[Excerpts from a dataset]
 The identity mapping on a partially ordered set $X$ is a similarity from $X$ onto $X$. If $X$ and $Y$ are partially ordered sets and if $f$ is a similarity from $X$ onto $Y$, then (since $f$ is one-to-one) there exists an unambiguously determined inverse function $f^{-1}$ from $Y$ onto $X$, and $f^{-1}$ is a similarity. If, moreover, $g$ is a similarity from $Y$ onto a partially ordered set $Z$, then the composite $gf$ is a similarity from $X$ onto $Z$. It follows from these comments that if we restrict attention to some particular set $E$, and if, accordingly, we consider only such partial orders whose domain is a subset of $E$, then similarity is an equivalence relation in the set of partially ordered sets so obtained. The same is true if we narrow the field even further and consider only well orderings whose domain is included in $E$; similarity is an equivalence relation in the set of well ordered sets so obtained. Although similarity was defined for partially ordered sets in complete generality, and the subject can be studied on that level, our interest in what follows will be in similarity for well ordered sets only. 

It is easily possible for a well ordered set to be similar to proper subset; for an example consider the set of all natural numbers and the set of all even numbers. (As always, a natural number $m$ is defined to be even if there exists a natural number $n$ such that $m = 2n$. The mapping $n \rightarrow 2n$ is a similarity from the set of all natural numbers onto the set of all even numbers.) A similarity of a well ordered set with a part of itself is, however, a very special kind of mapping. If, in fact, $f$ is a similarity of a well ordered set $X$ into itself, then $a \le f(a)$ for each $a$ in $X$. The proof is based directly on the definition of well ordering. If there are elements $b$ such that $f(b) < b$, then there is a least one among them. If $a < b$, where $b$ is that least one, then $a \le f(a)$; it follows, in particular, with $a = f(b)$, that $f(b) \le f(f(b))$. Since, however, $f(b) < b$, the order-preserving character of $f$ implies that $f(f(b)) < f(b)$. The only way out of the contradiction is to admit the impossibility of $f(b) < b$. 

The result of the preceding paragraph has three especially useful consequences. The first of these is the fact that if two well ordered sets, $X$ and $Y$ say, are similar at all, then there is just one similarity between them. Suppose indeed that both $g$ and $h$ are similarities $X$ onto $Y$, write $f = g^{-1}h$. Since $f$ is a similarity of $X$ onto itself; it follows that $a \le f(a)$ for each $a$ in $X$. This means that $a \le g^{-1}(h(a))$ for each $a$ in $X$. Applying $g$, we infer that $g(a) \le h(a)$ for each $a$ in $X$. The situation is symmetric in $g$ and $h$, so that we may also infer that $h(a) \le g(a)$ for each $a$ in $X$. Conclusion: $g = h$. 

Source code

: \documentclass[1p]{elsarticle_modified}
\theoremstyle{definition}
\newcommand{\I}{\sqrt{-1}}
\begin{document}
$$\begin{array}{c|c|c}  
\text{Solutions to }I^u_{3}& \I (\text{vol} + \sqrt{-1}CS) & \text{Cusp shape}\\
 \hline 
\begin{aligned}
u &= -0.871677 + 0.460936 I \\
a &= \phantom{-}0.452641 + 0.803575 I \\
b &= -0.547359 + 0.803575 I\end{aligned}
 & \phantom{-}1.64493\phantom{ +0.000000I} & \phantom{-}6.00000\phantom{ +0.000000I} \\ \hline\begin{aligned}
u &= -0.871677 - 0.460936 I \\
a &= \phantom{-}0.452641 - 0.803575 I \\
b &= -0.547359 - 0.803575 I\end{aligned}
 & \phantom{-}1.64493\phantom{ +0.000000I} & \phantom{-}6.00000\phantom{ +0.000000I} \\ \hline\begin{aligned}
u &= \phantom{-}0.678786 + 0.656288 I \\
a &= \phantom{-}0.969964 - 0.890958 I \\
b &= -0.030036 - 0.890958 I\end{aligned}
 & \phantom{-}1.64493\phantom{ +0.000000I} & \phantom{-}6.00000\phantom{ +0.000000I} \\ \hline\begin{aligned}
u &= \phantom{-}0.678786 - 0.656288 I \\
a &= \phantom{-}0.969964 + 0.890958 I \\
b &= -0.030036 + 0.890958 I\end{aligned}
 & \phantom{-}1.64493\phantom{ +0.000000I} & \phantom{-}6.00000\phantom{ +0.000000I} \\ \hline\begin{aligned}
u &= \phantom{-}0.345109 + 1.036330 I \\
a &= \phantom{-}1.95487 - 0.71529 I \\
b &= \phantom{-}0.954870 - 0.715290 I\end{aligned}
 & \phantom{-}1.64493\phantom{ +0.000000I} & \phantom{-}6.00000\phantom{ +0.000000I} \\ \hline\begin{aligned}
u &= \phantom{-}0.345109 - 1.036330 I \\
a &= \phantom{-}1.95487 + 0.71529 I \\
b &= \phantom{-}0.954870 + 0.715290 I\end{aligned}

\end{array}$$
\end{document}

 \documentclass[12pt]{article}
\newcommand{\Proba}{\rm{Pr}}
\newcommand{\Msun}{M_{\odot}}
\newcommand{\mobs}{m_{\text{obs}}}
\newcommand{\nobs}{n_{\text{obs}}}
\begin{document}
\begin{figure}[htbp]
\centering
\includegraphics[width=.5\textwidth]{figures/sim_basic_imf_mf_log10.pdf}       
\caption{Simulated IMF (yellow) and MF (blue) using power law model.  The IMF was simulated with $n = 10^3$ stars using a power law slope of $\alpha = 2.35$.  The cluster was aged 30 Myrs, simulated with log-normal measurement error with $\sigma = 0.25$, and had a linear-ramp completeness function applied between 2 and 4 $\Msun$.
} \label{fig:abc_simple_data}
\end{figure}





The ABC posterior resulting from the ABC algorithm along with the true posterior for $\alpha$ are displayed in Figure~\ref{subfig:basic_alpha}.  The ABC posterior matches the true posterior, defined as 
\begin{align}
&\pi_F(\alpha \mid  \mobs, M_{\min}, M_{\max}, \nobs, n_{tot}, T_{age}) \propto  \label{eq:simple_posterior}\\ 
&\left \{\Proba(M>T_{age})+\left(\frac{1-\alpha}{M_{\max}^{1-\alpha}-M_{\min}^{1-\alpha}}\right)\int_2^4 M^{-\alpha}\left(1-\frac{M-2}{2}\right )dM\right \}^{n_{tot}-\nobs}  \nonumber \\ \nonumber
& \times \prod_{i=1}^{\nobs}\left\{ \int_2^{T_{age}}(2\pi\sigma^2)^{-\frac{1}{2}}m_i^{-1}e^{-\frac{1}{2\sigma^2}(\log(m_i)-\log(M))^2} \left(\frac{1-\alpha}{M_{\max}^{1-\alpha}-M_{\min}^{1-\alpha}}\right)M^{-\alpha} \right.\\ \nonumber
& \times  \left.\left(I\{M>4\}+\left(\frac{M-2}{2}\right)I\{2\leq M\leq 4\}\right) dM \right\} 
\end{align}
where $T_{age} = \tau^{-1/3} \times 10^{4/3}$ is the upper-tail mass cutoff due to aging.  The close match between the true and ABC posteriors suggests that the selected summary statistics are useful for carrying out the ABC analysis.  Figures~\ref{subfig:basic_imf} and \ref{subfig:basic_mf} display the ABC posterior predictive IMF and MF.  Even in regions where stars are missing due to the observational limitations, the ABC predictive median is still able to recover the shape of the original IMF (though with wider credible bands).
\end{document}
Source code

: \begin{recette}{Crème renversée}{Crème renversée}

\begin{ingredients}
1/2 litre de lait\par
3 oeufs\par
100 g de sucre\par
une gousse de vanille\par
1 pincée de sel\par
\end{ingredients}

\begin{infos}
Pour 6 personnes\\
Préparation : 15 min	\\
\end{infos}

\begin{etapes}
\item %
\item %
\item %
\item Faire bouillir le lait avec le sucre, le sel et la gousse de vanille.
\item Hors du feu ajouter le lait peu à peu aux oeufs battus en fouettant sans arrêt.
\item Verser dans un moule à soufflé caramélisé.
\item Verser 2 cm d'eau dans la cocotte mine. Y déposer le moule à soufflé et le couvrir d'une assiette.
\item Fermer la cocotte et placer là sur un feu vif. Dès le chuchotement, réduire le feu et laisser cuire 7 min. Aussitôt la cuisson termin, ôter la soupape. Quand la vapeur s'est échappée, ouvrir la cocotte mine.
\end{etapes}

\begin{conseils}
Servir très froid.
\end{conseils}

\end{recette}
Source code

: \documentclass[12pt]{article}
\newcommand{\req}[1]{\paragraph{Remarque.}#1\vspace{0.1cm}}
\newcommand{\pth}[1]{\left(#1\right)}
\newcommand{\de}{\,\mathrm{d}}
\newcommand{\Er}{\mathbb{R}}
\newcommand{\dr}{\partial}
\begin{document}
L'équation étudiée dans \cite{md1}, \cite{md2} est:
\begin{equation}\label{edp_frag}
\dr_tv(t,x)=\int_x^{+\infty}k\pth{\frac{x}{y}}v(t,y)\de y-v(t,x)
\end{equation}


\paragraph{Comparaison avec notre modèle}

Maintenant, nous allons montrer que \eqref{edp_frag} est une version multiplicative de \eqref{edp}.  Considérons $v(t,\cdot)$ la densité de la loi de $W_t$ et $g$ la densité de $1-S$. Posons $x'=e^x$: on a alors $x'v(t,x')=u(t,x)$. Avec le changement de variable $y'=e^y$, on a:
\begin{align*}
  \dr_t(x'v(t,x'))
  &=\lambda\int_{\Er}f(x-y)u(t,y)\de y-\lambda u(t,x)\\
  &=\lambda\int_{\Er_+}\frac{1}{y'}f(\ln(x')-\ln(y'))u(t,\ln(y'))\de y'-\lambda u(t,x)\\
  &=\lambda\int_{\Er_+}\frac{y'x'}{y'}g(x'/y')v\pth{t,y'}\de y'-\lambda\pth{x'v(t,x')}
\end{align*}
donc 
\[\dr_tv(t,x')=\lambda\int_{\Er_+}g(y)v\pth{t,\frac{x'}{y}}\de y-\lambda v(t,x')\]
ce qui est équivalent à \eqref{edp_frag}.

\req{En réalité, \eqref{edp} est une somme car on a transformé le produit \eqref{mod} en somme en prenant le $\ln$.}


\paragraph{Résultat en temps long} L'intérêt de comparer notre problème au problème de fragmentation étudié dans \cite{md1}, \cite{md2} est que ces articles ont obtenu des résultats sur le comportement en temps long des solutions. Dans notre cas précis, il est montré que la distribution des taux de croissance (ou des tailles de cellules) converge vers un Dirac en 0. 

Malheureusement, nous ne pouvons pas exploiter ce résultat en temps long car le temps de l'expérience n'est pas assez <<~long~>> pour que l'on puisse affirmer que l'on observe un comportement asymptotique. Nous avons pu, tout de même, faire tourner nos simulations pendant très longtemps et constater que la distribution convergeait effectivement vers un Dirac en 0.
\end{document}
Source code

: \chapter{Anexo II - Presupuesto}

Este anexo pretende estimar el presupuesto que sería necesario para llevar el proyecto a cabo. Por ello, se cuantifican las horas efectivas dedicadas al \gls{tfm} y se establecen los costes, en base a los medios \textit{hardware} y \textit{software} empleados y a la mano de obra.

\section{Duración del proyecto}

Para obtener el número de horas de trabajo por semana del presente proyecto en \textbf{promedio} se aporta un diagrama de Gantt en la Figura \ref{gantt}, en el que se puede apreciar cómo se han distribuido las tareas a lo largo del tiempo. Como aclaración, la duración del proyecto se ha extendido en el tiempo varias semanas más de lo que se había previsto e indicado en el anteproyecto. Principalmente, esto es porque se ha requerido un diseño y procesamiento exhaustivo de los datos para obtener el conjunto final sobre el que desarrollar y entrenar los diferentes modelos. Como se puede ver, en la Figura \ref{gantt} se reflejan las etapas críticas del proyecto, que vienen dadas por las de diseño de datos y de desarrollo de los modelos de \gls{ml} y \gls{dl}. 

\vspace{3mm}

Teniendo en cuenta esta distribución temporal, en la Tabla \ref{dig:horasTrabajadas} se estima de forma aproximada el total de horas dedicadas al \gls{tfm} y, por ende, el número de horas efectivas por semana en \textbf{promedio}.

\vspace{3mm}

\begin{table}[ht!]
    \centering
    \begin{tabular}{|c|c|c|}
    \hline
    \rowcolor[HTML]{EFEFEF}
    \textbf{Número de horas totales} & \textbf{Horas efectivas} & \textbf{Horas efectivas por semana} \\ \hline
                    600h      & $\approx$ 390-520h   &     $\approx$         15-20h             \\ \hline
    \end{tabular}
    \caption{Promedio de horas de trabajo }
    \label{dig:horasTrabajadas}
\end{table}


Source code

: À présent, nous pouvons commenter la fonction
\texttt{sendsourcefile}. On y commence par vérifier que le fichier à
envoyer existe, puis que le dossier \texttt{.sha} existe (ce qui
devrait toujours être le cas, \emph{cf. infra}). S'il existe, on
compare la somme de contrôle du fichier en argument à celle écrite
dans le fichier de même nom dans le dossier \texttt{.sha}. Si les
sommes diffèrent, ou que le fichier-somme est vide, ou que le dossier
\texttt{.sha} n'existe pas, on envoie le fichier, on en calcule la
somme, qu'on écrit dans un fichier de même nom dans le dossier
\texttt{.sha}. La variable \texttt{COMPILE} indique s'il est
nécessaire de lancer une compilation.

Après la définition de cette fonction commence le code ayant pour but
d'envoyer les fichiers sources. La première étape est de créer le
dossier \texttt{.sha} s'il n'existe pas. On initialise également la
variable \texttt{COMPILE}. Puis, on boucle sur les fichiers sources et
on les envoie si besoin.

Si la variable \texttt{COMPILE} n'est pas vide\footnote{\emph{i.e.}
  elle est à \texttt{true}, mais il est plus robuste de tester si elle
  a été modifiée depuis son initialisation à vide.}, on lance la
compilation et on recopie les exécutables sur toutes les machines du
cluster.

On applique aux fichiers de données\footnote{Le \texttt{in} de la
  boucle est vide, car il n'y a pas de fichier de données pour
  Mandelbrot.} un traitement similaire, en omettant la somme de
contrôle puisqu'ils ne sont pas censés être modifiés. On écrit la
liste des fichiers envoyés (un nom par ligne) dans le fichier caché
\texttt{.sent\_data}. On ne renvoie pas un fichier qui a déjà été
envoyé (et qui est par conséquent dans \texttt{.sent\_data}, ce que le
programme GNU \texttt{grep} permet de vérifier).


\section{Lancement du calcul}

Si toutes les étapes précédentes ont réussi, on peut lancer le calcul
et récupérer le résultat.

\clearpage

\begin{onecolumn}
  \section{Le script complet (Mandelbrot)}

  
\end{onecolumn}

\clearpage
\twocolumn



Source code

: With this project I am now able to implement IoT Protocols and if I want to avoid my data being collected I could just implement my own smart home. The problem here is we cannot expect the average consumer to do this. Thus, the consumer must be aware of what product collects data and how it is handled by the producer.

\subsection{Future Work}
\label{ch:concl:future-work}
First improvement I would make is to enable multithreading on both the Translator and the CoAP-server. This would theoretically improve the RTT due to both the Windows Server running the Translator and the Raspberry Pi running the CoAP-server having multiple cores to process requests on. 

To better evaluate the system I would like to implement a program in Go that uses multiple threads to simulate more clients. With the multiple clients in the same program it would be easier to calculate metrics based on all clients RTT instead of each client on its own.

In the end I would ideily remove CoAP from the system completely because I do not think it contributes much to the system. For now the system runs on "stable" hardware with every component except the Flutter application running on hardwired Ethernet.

• _What to work on_
Among the records above, find the lines where the word "existe" appears and copy them.

• _Expected answer_
envoyer existe, puis que le dossier \texttt{.sha} existe (ce qui
devrait toujours être le cas, \emph{cf. infra}). S'il existe, on
\texttt{.sha} n'existe pas, on envoie le fichier, on en calcule la
dossier \texttt{.sha} s'il n'existe pas. On initialise également la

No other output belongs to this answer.